そんなのずるい。ぎゅぅぅ、と胸が切なく鳴いた。
「じゃあな、また年明けに。」
「うん、良いお年を!」
「良いお年を。」
こうして今年は幕を閉じ、
年明け。
◇
「ほぁっほぁっ!!」
「パワーが足りんぞ苗字!!」
そんなこと言われましても……!!
必死に大振りな杵を振りかぶり、振り下ろす動作を何度も繰り返す。
「ほら、頑張れ苗字。エリちゃんの為に美味い餅をつけ。」
「頑張れヒーロー名さん!」
「頑張るぅ……頑張るよぉぉ……!!」
無表情の相澤先生に言われても別段やる気は出なかったが、可愛く応援してくれるエリちゃんを見て、筋肉痛覚悟で振り下ろす。
「良い感じだぁ!!もっと体全体を使って!!」
ブラド先生が捏ねつつ、謎に煽ってくる。え?まだ?まだ駄目なの?
恐らく悲惨な顔でもしているのだろう、視界の端でミッドナイトがオールマイト共にお腹抱えて笑ってるのが見える。くそぉ……。
◇
「ははは、楽しかったかい?苗字少女。」
「…………エリちゃんがいなかったら、杵振り回してたかもしれません。」
「ははははは!!それはそれで面白そうだなぁ。

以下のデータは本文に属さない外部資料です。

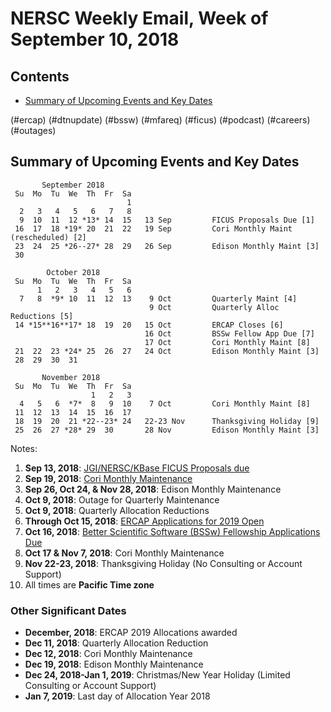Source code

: # NERSC Weekly Email, Week of September 10, 2018 #

## Contents ## 

- [Summary of Upcoming Events and Key Dates](#dates)

(#ercap)
(#dtnupdate)
(#bssw)
(#mfareq)
(#ficus)
(#podcast)
(#careers)
(#outages)

## Summary of Upcoming Events and Key Dates <a name="dates"/> ##

           September 2018   
     Su  Mo  Tu  We  Th  Fr  Sa
                              1 
      2   3   4   5   6   7   8  
      9  10  11  12 *13* 14  15   13 Sep         FICUS Proposals Due [1]
     16  17  18 *19* 20  21  22   19 Sep         Cori Monthly Maint (rescheduled) [2]
     23  24  25 *26--27* 28  29   26 Sep         Edison Monthly Maint [3]
     30          

            October 2018
     Su  Mo  Tu  We  Th  Fr  Sa
          1   2   3   4   5   6
      7   8  *9* 10  11  12  13    9 Oct         Quarterly Maint [4]
                                   9 Oct         Quarterly Alloc Reductions [5]
     14 *15**16**17* 18  19  20   15 Oct         ERCAP Closes [6]
                                  16 Oct         BSSw Fellow App Due [7]
                                  17 Oct         Cori Monthly Maint [8]
     21  22  23 *24* 25  26  27   24 Oct         Edison Monthly Maint [3]
     28  29  30  31

           November 2018   
     Su  Mo  Tu  We  Th  Fr  Sa
                      1   2   3 
      4   5   6  *7*  8   9  10    7 Oct         Cori Monthly Maint [8]
     11  12  13  14  15  16  17 
     18  19  20  21 *22--23* 24   22-23 Nov      Thanksgiving Holiday [9]
     25  26  27 *28* 29  30       28 Nov         Edison Monthly Maint [3] 

Notes:

1. **Sep 13, 2018**: [JGI/NERSC/KBase FICUS Proposals due](#ficus)
2. **Sep 19, 2018**: [Cori Monthly Maintenance](#corimaint)
3. **Sep 26, Oct 24, & Nov 28, 2018**: Edison Monthly Maintenance
4. **Oct 9, 2018**: Outage for Quarterly Maintenance
5. **Oct 9, 2018**: Quarterly Allocation Reductions
6. **Through Oct 15, 2018**: [ERCAP Applications for 2019 Open](#ercap)
7. **Oct 16, 2018**: [Better Scientific Software (BSSw) Fellowship Applications Due](#bssw)
8. **Oct 17 & Nov 7, 2018**: Cori Monthly Maintenance
9. **Nov 22-23, 2018**: Thanksgiving Holiday (No Consulting or Account Support)
10. All times are **Pacific Time zone**


### Other Significant Dates ###
- **December, 2018**: ERCAP 2019 Allocations awarded
- **Dec  11, 2018**: Quarterly Allocation Reduction
- **Dec  12, 2018**: Cori Monthly Maintenance
- **Dec  19, 2018**: Edison Monthly Maintenance
- **Dec 24, 2018-Jan 1, 2019**: Christmas/New Year Holiday (Limited Consulting or Account Support)
- **Jan 7, 2019**: Last day of Allocation Year 2018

」
私と血と汗と涙の結晶であるお餅を皆で食べながら、オールマイトとお話する。
「君はまたリカバリーガールの元でインターンらしいね。」
「はい、治療や処置の勉強まだまだ足りないので扱かれる予定です。」
「彼女も中々厳しい人だからな……揉まれておいで。」
「はい!」
失われた平和の象徴。そう世間は言っているが、
こうして笑って、一緒にお餅を食べてのんびりしている平和の象徴だって、私は良いと思う。
だってこっちの方が、平和の象徴。って感じもしませんか。
緩やかに笑うオールマイトを見て、ここに幸せを感じ思わず口角が上がった。